Money is a tricky topic for a lot of business owners
There’s the matter of how to account for it, how to present it and, of course, how to raise it.
In this day and age where accounting has been made a lot easier and financial information more transparent, how should business owners approach their numbers?
Here are some things we figured out:
Numbers should tell a story
Proper accounting is more than just compliance. It’s an opportunity to paint a picture of your business – where its strength and opportunities lie, as well as its risks and challenges which, in turn, can help business owners make better decisions.
But accounting is a technical skill and not all business owners are necessarily savvy in this field. This is where a good accountant can come in.
More small and medium-sized businesses are leveraging accounting solutions like Xero to get yesterday’s data. Back in the day, this was an accountant’s job. It would take us days to collect information from a client and the bank before we could present the numbers. But because cloud accounting solutions do all this already, we accountants get to take a more strategic role as advisors, reading and interpreting the numbers into actionable advice.
This is important because business owners don’t always think about this. They see positive numbers and think they’re doing well, so no need to bother checking what’s under the hood, right?

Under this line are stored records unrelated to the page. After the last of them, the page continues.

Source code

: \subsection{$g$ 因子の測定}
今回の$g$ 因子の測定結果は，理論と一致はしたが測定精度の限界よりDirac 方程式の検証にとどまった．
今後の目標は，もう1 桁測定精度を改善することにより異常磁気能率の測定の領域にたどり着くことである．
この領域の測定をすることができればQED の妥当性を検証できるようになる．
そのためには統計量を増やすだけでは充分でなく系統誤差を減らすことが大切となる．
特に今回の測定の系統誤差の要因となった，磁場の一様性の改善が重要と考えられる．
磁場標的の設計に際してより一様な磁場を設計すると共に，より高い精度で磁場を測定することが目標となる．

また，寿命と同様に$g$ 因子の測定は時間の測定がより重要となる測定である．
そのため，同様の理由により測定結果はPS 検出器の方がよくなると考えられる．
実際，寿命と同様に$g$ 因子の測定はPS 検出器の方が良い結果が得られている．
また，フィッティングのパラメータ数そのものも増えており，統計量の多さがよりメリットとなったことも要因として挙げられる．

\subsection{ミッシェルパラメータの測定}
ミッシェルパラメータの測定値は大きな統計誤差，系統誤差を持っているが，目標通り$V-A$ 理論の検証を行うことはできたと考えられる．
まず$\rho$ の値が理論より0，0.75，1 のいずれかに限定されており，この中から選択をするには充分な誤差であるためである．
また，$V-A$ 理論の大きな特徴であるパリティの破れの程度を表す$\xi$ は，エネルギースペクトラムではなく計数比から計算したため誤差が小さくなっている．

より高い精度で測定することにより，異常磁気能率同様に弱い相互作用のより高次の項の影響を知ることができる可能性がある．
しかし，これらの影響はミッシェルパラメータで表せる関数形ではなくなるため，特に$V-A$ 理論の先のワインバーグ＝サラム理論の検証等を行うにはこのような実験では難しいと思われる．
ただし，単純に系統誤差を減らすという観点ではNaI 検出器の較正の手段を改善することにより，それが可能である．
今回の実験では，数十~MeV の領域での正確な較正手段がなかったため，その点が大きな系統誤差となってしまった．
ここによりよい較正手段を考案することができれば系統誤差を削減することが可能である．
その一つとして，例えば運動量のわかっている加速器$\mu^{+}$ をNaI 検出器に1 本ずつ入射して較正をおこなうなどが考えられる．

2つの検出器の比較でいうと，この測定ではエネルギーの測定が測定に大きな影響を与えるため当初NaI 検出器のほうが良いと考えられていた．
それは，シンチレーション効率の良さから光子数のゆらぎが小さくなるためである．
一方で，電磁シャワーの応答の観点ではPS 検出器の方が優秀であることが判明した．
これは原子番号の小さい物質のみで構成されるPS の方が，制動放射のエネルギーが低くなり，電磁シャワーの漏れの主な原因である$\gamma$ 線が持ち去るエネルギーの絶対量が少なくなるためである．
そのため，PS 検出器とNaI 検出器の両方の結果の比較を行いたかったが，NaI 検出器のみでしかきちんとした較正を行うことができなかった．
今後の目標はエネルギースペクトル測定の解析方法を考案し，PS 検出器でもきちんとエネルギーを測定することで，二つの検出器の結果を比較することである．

We knew one business in particular that didn’t realise 82-83% of their revenue was coming from one customer. They knew it in their heads, but didn’t have a concrete number for it. When their relationship with that customer soured, they had to scramble to get back on their feet.

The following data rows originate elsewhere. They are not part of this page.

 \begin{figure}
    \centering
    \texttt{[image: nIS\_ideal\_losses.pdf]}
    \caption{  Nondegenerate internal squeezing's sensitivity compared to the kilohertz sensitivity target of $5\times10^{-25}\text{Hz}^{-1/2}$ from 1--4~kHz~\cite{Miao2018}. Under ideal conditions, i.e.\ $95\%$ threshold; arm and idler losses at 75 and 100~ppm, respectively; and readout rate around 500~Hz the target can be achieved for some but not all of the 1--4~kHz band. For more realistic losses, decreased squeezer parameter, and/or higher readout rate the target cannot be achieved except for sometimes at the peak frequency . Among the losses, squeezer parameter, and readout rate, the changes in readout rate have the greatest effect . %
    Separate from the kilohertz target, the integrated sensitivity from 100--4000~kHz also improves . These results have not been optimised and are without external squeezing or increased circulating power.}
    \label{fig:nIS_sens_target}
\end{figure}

Had an accountant stepped in to provide advice beforehand, whether that was to take care of that customer or to focus their efforts into acquiring other big customers, the business wouldn’t have had to rely on a single major source of revenue.

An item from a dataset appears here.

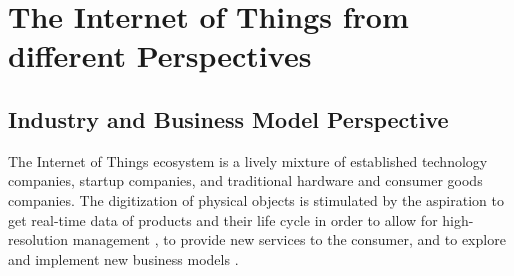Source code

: \section{The Internet of Things from different Perspectives}













\subsection{Industry and Business Model Perspective}

The Internet of Things ecosystem is a lively mixture of established technology companies, startup companies, and traditional hardware and consumer goods companies. The digitization of physical objects is stimulated by the aspiration to get real-time data of products and their life cycle in order to allow for high-resolution management \parencite{fleisch2010internet}, to provide new services to the consumer, and to explore and implement new business models \parencite{Fleisch2015}.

Back then, many accountants saw themselves solely as the people who could help business owners pay less tax and comply with the law. But now, thanks to new solutions and emerging technologies, we get to be so much more than that.
Having worked with plenty of startups over the years, we’ve noticed how the approach to their numbers varies. Some don’t prioritise accounting and financial transparency, while others inflate the importance of fundraising to a disproportionate degree.